EXERCISE INSTRUCTIONS – Beginning with the top line of the listing below, give again every line up to and including the line with "showed how to"; pictures do not belong in the copy.

-- WORKING DATA follows --

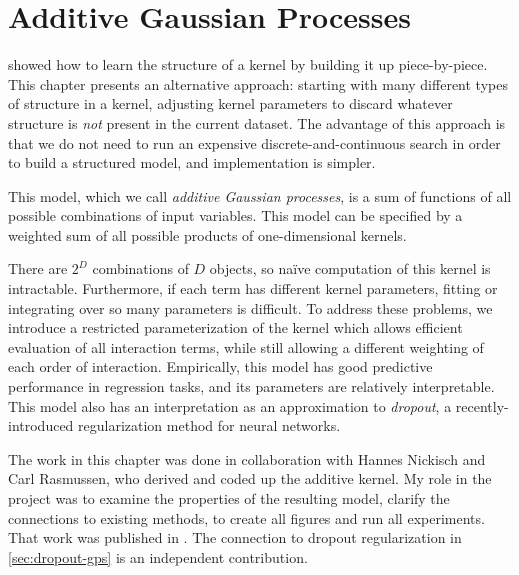 
\inbpdocument



\chapter{Additive Gaussian Processes}
\label{ch:additive}





 showed how to learn the structure of a kernel by building it up piece-by-piece.
This chapter presents an alternative approach: starting with many different types of structure in a kernel, adjusting kernel parameters to discard whatever structure is \emph{not} present in the current dataset.
The advantage of this approach is that we do not need to run an expensive discrete-and-continuous search in order to build a structured model, and implementation is simpler.

This model, which we call \emph{additive Gaussian processes}, is a sum of functions of all possible combinations of input variables.
This model can be specified by a weighted sum of all possible products of one-dimensional kernels.

There are $2^D$ combinations of $D$ objects, so na\"{i}ve computation of this kernel is intractable.
Furthermore, if each term has different kernel parameters, fitting or integrating over so many parameters is difficult.
To address these problems, we introduce a restricted parameterization of the kernel which allows efficient evaluation of all interaction terms, while still allowing a different weighting of each order of interaction.
Empirically, this model has good predictive performance in regression tasks, and its parameters are relatively interpretable.
This model also has an interpretation as an approximation to \emph{dropout}, a recently-introduced regularization method for neural networks.

The work in this chapter was done in collaboration with Hannes Nickisch and Carl Rasmussen, who derived and coded up the additive kernel.
My role in the project was to examine the properties of the resulting model, clarify the connections to existing methods, to create all figures and run all experiments.
That work was published in \citet{duvenaud2011additive11}.
The connection to dropout regularization in \cref{sec:dropout-gps} is an independent contribution.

-- WORKING DATA concluded --

EXERCISE SOLUTION –
\inbpdocument



\chapter{Additive Gaussian Processes}
\label{ch:additive}





 showed how to learn the structure of a kernel by building it up piece-by-piece.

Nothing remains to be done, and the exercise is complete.